## [Exercise objective]
Across the records that follow, determine how many lines contain "DEFAULT" and give only the resulting number.

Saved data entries
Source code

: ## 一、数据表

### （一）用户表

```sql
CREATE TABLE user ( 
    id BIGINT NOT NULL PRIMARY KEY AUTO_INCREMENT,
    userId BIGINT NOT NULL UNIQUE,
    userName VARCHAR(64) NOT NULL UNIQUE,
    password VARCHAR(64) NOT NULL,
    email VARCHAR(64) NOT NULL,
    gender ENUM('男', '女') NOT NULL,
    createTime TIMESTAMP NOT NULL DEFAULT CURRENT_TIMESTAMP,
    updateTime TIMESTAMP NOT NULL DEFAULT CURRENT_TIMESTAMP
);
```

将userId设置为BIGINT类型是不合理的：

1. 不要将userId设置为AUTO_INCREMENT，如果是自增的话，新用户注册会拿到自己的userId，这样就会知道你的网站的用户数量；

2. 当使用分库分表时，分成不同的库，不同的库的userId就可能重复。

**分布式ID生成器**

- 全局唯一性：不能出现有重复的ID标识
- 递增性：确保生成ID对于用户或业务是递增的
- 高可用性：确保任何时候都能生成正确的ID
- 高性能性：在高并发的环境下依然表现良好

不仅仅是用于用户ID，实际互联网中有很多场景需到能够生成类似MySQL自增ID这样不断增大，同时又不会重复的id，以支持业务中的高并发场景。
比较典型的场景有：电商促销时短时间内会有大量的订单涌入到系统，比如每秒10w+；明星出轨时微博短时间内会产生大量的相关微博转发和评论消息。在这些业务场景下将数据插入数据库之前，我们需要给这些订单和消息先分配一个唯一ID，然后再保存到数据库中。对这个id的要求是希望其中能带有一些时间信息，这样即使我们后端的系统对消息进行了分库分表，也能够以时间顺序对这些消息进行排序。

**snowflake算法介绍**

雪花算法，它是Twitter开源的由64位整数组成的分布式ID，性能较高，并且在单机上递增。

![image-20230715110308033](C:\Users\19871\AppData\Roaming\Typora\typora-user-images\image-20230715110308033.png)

## [Solution]
2